- Aim of the task -
The required result is each line of the entries below containing the string "работа".

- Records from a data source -
········

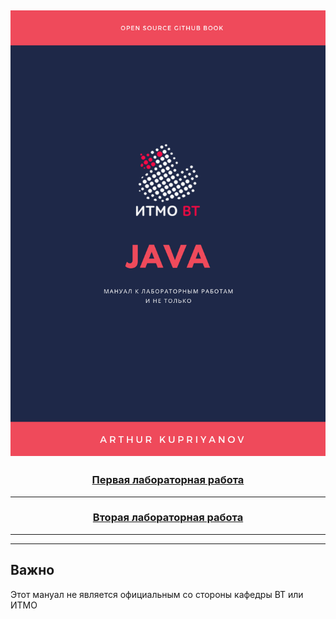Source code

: 
<h2 align=center><img src="assets/img/book-title.png"/></h2>


<h3 align=center><a href="lab-1-JVM-byte-code.md">Первая лабораторная работа</a></h3>
<hr>
<h3 align=center><a href="lab-2-oop.md">Вторая лабораторная работа</a></h3>

<hr>
<hr>

## Важно
Этот мануал не является официальным со стороны кафедры ВТ или ИТМО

········

- Exercise solution -
<h3 align=center><a href="lab-1-JVM-byte-code.md">Первая лабораторная работа</a></h3>
<h3 align=center><a href="lab-2-oop.md">Вторая лабораторная работа</a></h3>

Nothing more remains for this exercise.